Vatican Secretary of State Pacelli at signing of Reichskonkordat, Rome, July 20, 1933

Above: Vatican Secretary of State Eugenio Pacelli (seated, center) at the signing of the Reichs­kon­kordat on July 20, 1933, in Rome. Seated to Pacelli’s right is German Vice-Chan­cel­lor Franz von Papen. Between 1933 and 1939 Pa­celli issued dozens of pro­test vio­lations of the Reichs­kon­kordat, which at the outset he had hoped would pro­tect the rights of Catho­lics under the new Ger­man govern­ment of Adolf Hitler. Pacelli’s actions as sec­re­tary of state and later as Pope Pius XII have gen­erated con­tro­versy, par­tic­u­larly on the sub­ject of the Holo­caust. An entire library of books has been built either defending Pius XII’s papacy or taking him to task (the “Pius Wars”). His detrac­tors have accused him of every­thing from anti-Semi­tism to col­luding with the Nazis (“Hitler’s pope”).
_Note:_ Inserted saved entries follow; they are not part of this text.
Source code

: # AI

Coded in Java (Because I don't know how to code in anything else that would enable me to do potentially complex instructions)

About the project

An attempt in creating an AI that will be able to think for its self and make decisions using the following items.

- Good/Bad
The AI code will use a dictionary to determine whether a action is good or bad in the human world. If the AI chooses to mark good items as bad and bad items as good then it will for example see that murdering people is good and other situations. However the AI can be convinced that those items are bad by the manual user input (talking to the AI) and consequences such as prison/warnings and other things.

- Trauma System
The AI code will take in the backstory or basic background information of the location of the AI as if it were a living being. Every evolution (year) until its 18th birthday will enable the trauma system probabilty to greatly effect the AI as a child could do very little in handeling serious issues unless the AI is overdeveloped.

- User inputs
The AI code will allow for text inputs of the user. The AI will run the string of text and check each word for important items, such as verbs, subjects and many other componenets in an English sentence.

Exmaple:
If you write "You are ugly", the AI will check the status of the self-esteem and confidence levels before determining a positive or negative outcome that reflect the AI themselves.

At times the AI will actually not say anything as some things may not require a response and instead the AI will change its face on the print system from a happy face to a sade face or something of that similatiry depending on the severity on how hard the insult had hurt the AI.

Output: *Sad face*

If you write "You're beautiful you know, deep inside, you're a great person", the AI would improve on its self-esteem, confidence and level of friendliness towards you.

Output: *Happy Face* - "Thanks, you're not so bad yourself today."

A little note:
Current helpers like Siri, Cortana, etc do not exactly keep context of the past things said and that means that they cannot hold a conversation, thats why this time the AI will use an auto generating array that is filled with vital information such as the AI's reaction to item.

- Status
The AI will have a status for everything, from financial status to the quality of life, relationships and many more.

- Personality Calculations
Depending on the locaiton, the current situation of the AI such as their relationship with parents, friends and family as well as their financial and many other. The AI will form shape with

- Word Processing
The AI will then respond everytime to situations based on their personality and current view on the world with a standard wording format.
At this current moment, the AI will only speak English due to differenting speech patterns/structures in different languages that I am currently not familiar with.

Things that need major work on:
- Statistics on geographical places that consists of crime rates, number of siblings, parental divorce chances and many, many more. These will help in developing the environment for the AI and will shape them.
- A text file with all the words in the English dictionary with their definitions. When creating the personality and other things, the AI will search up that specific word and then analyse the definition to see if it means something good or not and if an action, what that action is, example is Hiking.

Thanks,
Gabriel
Others claim the Catho­lic Church did more than any other reli­gious body to save Jewish lives, occa­sion­ally through Pius XII’s per­sonal inter­ven­tion; e.g., Pius in­structed papal diplo­mats to aid per­se­cuted Jews in Nazi-occu­pied nations, he contri­buted money to aid des­per­ate Jews, he opened Catho­lic facil­ities in the Vati­can and in other parts of Rome and Italy to shelter thou­sands of Jews from the Nazis, and he gave direct face-to-face orders to pro­tect Jews from the Nazis. In the end, with Pius XII’s help a remark­able four-fifths of the Jewish popu­lation of Catho­lic Italy escaped Hitler’s Final Solution.

Pacelli (future Pope Pius XII), Germany, 1922Pacelli's coronation as Pope Pius XII, Vatican, March 12, 1939

Left: Pacelli, Apostolic Nuncio (ambas­sador) to Bavaria (1917–1925), pays a visit to a group of bis­hops in 1922. Pacel­li was simul­tane­ously Apos­tolic Nun­cio to Ger­many (1920–1930).

Right: Pope Pius XII on his day of coronation, March 12, 1939. Pacelli (1876–1958) took the same papal name as his pre­deces­sor, a title used exclu­sively by Ital­ian popes. When Pacelli was elected pope, the Nazi regime regis­tered strong pro­tests and called Pius XII the “Jewish Pope” because of his ear­lier con­dem­nation of German race laws when he was Vati­can secretary of state.